Elle permet aussi de resituer la France parmi les 38 États ayant adhéré à la nouvelle version du texte. Les dispositifs français, au premier rang desquels figure le répertoire des représentants d’intérêts, sont en grande partie conformes aux recommandations formulées. Le répertoire des représentants d’intérêts, instauré en 2017 par la loi dite Sapin II, répond en effet à la majorité des préconisations, notamment celle d’inclure les entreprises et les ONG lorsqu’elles se livrent à des activités de lobbying et d’influence. Cette conception matérielle permet ainsi une prise en compte réaliste de la pratique, qui n’est pas réservée à une liste d’acteurs définie mais qui s’apprécie au regard de la nature et de la fréquence des actions menées.

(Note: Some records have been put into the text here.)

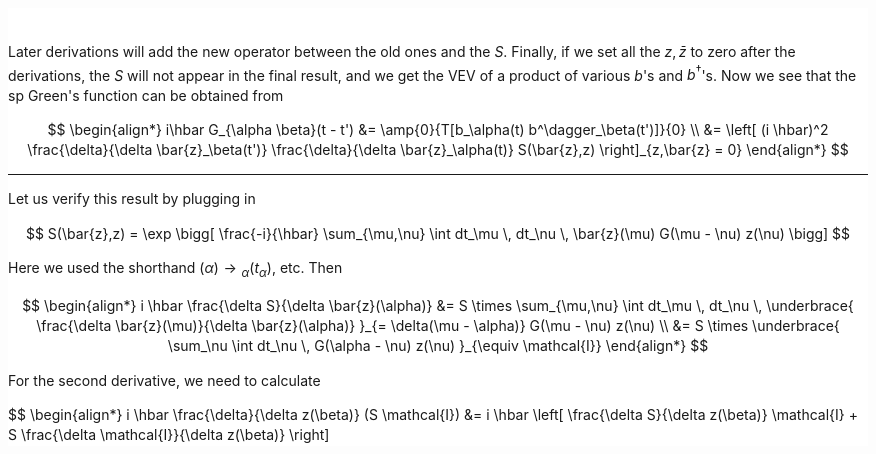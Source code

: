 </div><br>

Later derivations will add the new operator between the old ones and the $S$. Finally, if we set all the $z, \bar{z}$ to zero after the derivations, the $S$ will not appear in the final result, and we get the VEV of a product of various $b$'s and $b^\dagger$'s. Now we see that the sp Green's function can be obtained from

$$
\begin{align*}
    i\hbar G_{\alpha \beta}(t - t')
    &= \amp{0}{T[b_\alpha(t) b^\dagger_\beta(t')]}{0}
    \\
    &= \left[
        (i \hbar)^2 
        \frac{\delta}{\delta \bar{z}_\beta(t')}
        \frac{\delta}{\delta \bar{z}_\alpha(t)}
        S(\bar{z},z)
    \right]_{z,\bar{z} = 0}
\end{align*}
$$

----

Let us verify this result by plugging in

$$
S(\bar{z},z) = \exp \bigg[
    \frac{-i}{\hbar} \sum_{\mu,\nu}
    \int dt_\mu \, dt_\nu \,
    \bar{z}(\mu) G(\mu - \nu) z(\nu)
\bigg] 
$$

Here we used the shorthand $(\alpha) \to {}_\alpha(t_\alpha)$, etc. Then

$$
\begin{align*}
    i \hbar \frac{\delta S}{\delta \bar{z}(\alpha)}
    &= S \times \sum_{\mu,\nu}
    \int dt_\mu \, dt_\nu \,
    \underbrace{
        \frac{\delta \bar{z}(\mu)}{\delta \bar{z}(\alpha)} 
    }_{= \delta(\mu - \alpha)}
    G(\mu - \nu) z(\nu)
    \\
    &= S \times \underbrace{
        \sum_\nu 
        \int dt_\nu \, G(\alpha - \nu) z(\nu)
    }_{\equiv \mathcal{I}}
\end{align*}
$$

For the second derivative, we need to calculate

$$
\begin{align*}
    i \hbar \frac{\delta}{\delta z(\beta)} (S \mathcal{I})
    &= i \hbar \left[
        \frac{\delta S}{\delta z(\beta)} \mathcal{I}
        + S \frac{\delta \mathcal{I}}{\delta z(\beta)}
    \right]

C’est le cas également de l’influence spécifiquement étrangère. La loi visant à prévenir les ingérences étrangères en France, adoptée en juin 2024, prévoit la création d’un nouveau registre ad hoc.

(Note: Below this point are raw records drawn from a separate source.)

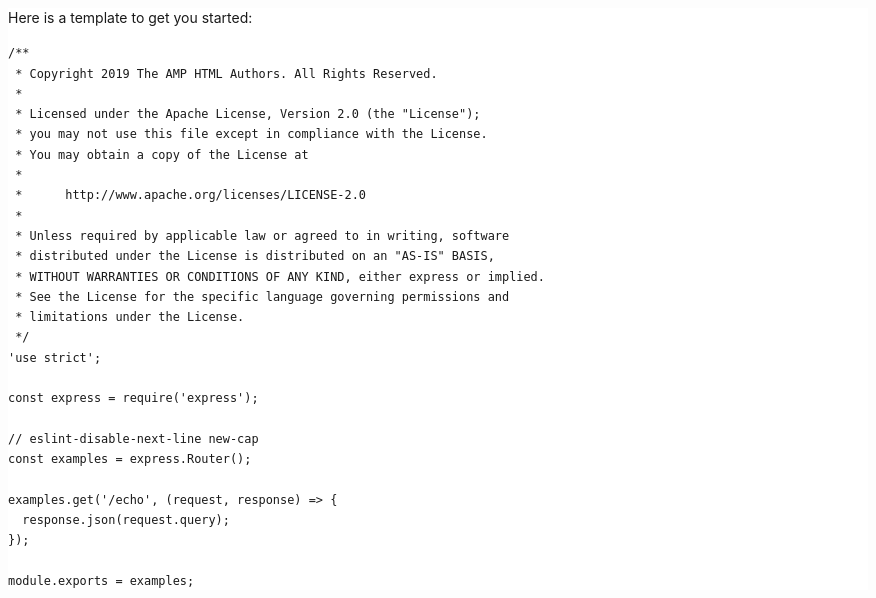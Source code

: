Here is a template to get you started:

```
/**
 * Copyright 2019 The AMP HTML Authors. All Rights Reserved.
 *
 * Licensed under the Apache License, Version 2.0 (the "License");
 * you may not use this file except in compliance with the License.
 * You may obtain a copy of the License at
 *
 *      http://www.apache.org/licenses/LICENSE-2.0
 *
 * Unless required by applicable law or agreed to in writing, software
 * distributed under the License is distributed on an "AS-IS" BASIS,
 * WITHOUT WARRANTIES OR CONDITIONS OF ANY KIND, either express or implied.
 * See the License for the specific language governing permissions and
 * limitations under the License.
 */
'use strict';

const express = require('express');

// eslint-disable-next-line new-cap
const examples = express.Router();

examples.get('/echo', (request, response) => {
  response.json(request.query);
});

module.exports = examples;
```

Il en va de même pour le contrôle des mobilités entre les secteurs public et privé. Le dispositif français, qui confie ce contrôle à la Haute Autorité dans le cas des 18 000 responsables et agents publics occupant les fonctions les plus stratégiques, et qui responsabilise les administrations elles-mêmes dans les autres cas, encadre ces mobilités, dans l’objectif notamment de prévenir les risques de conflits d’intérêts.
S’agissant de mesures de transparence pouvant s’appliquer aux cabinets de conseil, la proposition de loi en cours de discussion au Parlement avant la dissolution de l’Assemblée nationale prévoyait de confier à la Haute Autorité des prérogatives de contrôle pour réguler ce champ de la vie publique, susceptible d’exercer sur elle une influence à risque.

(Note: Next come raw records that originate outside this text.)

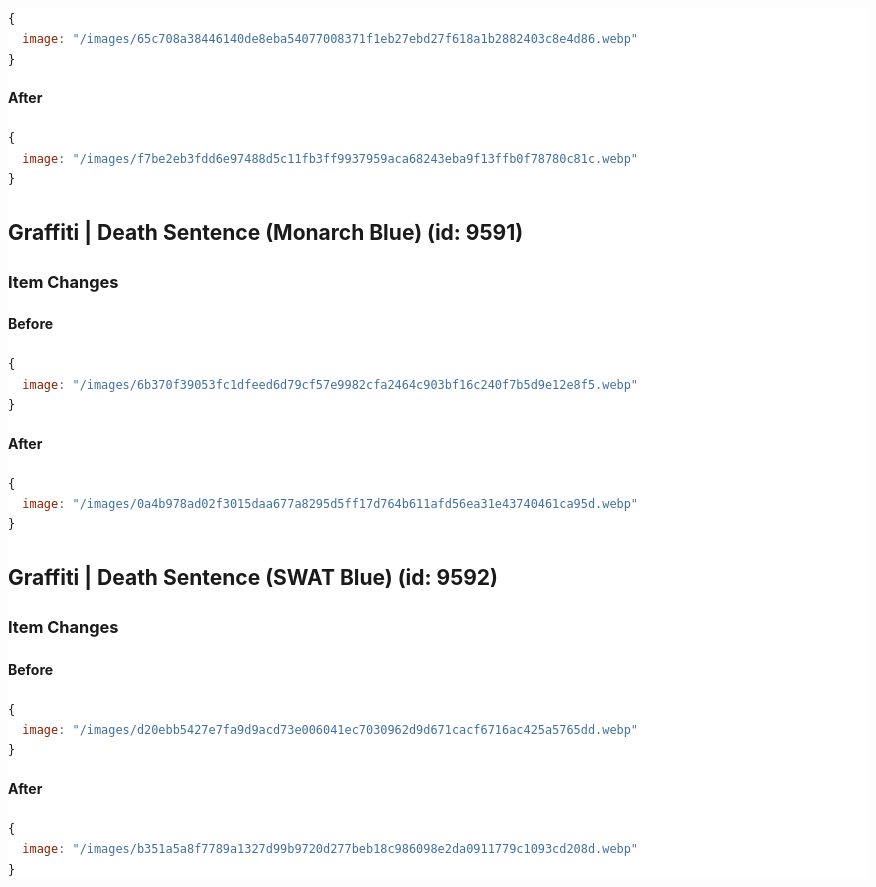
 ```javascript
{
  image: "/images/65c708a38446140de8eba54077008371f1eb27ebd27f618a1b2882403c8e4d86.webp"
}
```
#### After

```javascript
{
  image: "/images/f7be2eb3fdd6e97488d5c11fb3ff9937959aca68243eba9f13ffb0f78780c81c.webp"
}
```



## Graffiti | Death Sentence (Monarch Blue) (id: 9591)

### Item Changes

#### Before

```javascript
{
  image: "/images/6b370f39053fc1dfeed6d79cf57e9982cfa2464c903bf16c240f7b5d9e12e8f5.webp"
}
```
#### After

```javascript
{
  image: "/images/0a4b978ad02f3015daa677a8295d5ff17d764b611afd56ea31e43740461ca95d.webp"
}
```



## Graffiti | Death Sentence (SWAT Blue) (id: 9592)

### Item Changes

#### Before

```javascript
{
  image: "/images/d20ebb5427e7fa9d9acd73e006041ec7030962d9d671cacf6716ac425a5765dd.webp"
}
```
#### After

```javascript
{
  image: "/images/b351a5a8f7789a1327d99b9720d277beb18c986098e2da0911779c1093cd208d.webp"
}
```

En revanche, l’empreinte réglementaire telle que proposée par la recommandation de l’OCDE n’est aujourd’hui que partielle, le dispositif français d’encadrement de la représentation d’intérêts étant nettement perfectible. Depuis plusieurs années, la Haute Autorité formule en effet des propositions destinées à faire évoluer le dispositif de régulation du lobbying afin de garantir son efficacité et sa lisibilité, parmi lesquelles :
– supprimer le critère d’initiative du représentant d’intérêts ;
– préciser le champ des décisions publiques entrant dans le champ de l’encadrement ;
– regrouper dans un texte unique la liste des responsables publics susceptibles d’être visés par des actions de représentation d’intérêts ;
– simplifier le seuil déclenchant une obligation d’inscription, en appréciant le seuil minimal de dix actions au niveau de la personne morale et non de la personne physique ;
– modifier le rythme de l’obligation déclarative pour un rythme semestriel ;
– autoriser les déclarations consolidées pour les groupes de sociétés ;
– imposer la précision de la décision publique visée par l’action de représentation d’intérêts et les fonctions précises du responsable public auprès duquel l’action a été menée.